The founder and director of Forbidden Stories, Laurent Richard, said that it would have been really hard to work on this project without collaboration because of the lack of access to Gaza and the need to have evidence to prove the targeting. “The goal of this collaboration was to gather journalists with different skills and backgrounds, but we had high levels of fact-checking and responsibility." Richard emphasized that one of the important impacts of this project was not just monitoring the attacks; “we have to observe what is happening, but the most important is to investigate it.”
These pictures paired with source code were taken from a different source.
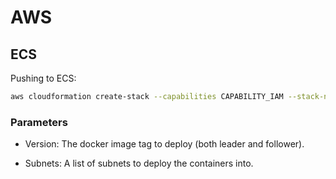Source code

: # AWS

## ECS

Pushing to ECS:

```bash
aws cloudformation create-stack --capabilities CAPABILITY_IAM --stack-name test1 --template-body file://ecs.json --parameters ParameterKey=Version,ParameterValue=53a927e40c556afb565714976bfb34fb16a49f4f ParameterKey=Subnets,ParameterValue=subnet-c8d3efe6
```

### Parameters

- Version: The docker image tag to deploy (both leader and follower).

- Subnets: A list of subnets to deploy the containers into.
The Executive Editor at ARIJ, Hoda Osman, said that the team behind the investigation decided that they had to do something because they were speaking to the journalists in Gaza every day. Some of those journalists stopped wearing their vests because they felt they were targeted because of that. Osman focused on ARIJ’s role and how crucial and important the connections it has built in Gaza are, because of the trust, the sensitivity, and the ability to speak to these journalists and connections.
Osman mentioned one of the stories in the project about the “Press House”, which was a special place created by Bilal Jadallah to develop journalists’ capacities in Gaza. The investigations showed that Bilal was killed in his car on a route that was marked safe by the Israeli forces.
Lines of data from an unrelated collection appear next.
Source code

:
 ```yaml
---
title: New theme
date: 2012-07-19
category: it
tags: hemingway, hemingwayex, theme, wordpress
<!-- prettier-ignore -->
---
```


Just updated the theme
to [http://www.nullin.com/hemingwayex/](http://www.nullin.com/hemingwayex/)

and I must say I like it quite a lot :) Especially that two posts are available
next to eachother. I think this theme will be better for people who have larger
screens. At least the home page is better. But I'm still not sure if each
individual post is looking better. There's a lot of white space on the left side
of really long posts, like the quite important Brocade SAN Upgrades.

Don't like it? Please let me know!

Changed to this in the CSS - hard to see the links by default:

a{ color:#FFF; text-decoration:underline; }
Investigations correspondent at The Guardian, Dr. Manisha Ganguly, said that what is happening in Gaza is a conflict where we have a record number of journalists who have been killed more than any other war that has been covered so far, which raises questions about intentionality. “When we were looking at the very long list of casualties of Palestinian journalists, we noticed that 30% of them worked for media outlets that were affiliated with or closely tied to Hamas, while we managed to get a conversation with a senior IDF spokesperson who said that there is no difference between working for the media outlet and belonging to Hamas,"Ganguly said.
IPI Executive Board member Walid Batrawi stated that the killing of journalists in Gaza is a continuation of what was going on all over the West Bank and Jerusalem, so it's not a new policy but it has been escalated. "That’s why it was very important to do this investigation and to be part of it." Batrawi also focused on what is happening in the West Bank, saying that it is not only limited to physical harassment but also targeting. “This policy of targeting journalists has not started since October 7; it has been there even before, but no one is held accountable.”